Growing your own garden is the best way to ensure the produce is clean, fresh, and chemical free. I am still undecided about how much I believe all the problems associated with non-organic produce, but I do find satisfaction in knowing that our garden is growing chemical-free. And while chemical free may mean more work for me…I can deal with that.
It’s not always possible to grow your own garden. It does require a bit of space and some time and dedication that not everyone has. In these cases, it is best to find a local farmers market that either certifies organic or will tell you the type of pesticides/herbicides they use.
Some cities have dedicated garden spots. Contact your community council to determine if there is a garden space available.
What’s all the push behind local produce? Keep reading, that’s what this post is about…
Local produce offers a lot of benefits.
- Cleanliness is on the top of my list. There have been a lot of issues regarding food borne illnesses in produce. Do you remember e-coli in spinach a few years ago? The spinach was planted down stream from a pig farm. The run-off from the pig farm “fertilized” the spinach plants and they became infected with e-coli. There have been other cases with strawberries, cantaloupe, and a few other types. I would rather know my food isn’t going to make me sick.
- Fresh is also close to the top. I’m not a huge fan of tomatoes. When I say that I mean, I’m not the type to eat a tomato like an apple, but I know some who will. I eat tomatoes on my salads or sandwiches. I just picked some cherry tomatoes from our garden. I never realized a tomato could be so sweet! I felt like I was eating a grape. Food picked straight from your garden to your dinner table has had ample time to develop the nutrients and pass on all that goodness to you.
- Chemical Free. I’ve already discussed a little about chemical free produce. Where do you weigh in on the spectrum?
- Sustainability comes from growing your own food. What I mean is that I can feed my family from what I grow by home canning whatever we don’t eat fresh. I save money in my food budget by growing produce and I can save money throughout the year by canning or freezing whatever is left. I don’t personally grow everything I will can, I don’t have an orchard, but I have found local farmers that will allow me to pay per pound or bushel if I pick the produce myself. This still saves money and I can pick the produce I like the best, it’s still fresh, and I know what chemicals they are using. It’s a win-win-win!

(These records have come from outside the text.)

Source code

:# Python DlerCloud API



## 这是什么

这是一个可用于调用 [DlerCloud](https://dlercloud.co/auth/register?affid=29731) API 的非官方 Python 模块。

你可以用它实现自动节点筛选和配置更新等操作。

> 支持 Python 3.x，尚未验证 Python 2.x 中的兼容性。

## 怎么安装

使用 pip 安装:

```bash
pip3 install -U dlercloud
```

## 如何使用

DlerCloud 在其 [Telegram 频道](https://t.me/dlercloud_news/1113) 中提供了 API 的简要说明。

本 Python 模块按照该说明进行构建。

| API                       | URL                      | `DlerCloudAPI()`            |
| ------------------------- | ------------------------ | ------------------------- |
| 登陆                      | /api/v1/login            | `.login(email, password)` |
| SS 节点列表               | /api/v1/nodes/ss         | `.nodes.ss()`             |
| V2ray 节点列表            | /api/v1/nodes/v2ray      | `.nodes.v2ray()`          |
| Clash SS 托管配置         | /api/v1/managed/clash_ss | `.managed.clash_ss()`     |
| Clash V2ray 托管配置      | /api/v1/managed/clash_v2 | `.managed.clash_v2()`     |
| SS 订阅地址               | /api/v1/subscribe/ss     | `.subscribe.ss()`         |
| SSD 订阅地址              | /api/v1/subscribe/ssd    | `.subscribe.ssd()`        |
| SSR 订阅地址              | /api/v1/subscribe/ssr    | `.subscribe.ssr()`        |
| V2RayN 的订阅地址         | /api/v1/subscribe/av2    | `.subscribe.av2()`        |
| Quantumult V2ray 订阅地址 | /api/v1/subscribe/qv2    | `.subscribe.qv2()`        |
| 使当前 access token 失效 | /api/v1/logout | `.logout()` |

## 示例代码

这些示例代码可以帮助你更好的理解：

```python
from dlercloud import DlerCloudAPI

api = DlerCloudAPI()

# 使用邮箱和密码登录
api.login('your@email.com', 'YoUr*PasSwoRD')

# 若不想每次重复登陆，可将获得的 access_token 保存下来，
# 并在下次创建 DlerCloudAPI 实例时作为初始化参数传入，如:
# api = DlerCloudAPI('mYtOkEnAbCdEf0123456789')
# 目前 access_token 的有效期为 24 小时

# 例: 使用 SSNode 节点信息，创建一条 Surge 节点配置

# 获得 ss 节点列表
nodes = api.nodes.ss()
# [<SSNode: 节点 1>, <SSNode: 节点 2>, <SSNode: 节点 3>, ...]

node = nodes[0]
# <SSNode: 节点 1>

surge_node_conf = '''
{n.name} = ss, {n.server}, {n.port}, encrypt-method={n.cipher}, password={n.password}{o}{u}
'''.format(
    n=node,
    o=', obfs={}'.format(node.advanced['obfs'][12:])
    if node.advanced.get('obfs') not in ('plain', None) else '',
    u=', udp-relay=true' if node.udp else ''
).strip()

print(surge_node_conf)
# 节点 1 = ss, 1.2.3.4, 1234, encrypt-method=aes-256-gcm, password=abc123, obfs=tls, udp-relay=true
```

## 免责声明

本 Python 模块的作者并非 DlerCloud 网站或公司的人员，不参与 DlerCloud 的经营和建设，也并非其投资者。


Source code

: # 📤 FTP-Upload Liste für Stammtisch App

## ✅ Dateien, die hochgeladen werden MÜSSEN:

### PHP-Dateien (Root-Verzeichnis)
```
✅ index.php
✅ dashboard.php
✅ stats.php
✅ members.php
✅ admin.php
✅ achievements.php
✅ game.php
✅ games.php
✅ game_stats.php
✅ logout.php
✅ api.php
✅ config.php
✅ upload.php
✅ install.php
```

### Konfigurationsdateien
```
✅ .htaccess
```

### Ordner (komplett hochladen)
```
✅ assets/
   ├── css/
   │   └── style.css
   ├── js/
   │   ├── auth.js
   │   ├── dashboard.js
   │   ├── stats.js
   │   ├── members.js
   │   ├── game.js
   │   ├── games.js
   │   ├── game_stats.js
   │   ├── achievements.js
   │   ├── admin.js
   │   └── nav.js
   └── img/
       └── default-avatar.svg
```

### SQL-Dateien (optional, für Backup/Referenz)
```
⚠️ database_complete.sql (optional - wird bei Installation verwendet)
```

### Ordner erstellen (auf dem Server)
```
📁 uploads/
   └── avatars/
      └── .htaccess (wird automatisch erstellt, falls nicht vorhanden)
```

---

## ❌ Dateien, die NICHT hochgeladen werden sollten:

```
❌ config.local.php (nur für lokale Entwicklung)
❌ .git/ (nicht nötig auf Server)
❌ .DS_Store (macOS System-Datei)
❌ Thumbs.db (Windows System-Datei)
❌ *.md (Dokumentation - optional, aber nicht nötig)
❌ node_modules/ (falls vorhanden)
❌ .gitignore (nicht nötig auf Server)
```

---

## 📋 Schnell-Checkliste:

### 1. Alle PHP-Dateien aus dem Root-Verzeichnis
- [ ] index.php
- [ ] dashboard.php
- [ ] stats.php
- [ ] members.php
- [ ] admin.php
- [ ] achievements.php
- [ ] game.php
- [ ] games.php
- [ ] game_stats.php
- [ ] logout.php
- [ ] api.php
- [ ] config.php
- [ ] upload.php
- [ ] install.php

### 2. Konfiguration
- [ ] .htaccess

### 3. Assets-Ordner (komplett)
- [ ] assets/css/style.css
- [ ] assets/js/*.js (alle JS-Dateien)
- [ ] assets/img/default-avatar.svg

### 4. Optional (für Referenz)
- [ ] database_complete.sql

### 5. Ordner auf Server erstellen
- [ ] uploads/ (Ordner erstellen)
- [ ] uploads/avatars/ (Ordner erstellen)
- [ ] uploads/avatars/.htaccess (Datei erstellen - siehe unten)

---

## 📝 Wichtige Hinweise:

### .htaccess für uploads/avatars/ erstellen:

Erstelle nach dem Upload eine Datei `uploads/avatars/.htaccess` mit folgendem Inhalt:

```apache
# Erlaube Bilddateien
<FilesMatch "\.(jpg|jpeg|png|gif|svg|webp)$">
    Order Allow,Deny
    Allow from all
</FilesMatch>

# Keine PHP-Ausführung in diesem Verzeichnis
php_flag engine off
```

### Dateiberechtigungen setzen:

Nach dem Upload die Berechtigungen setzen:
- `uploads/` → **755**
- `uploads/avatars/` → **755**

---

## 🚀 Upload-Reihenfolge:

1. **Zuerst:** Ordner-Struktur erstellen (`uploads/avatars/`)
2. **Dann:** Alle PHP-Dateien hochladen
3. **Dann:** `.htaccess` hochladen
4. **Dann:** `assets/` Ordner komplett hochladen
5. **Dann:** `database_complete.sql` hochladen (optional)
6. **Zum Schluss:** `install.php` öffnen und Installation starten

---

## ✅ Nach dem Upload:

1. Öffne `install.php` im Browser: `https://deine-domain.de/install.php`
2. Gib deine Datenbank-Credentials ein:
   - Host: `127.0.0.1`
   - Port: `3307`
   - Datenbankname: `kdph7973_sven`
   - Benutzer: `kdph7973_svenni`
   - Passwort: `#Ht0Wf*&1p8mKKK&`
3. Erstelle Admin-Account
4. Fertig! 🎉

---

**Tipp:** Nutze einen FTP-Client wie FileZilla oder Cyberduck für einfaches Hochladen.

Finally, when you have all this extra produce that you don’t want wasted, you find creative ways to include it in your cooking. In the top picture I included some brownies with the produce. I made those brownies with zucchini. There were some other unhealthy ingredients, but my family still ate the zucchini, and they didn’t even know it! You can add applesauce instead of oil in some baked goods, you can add cucumber or zucchini noodles to lasagna. There are some great recipes out there that will help you incorporate the fresh produce you are growing.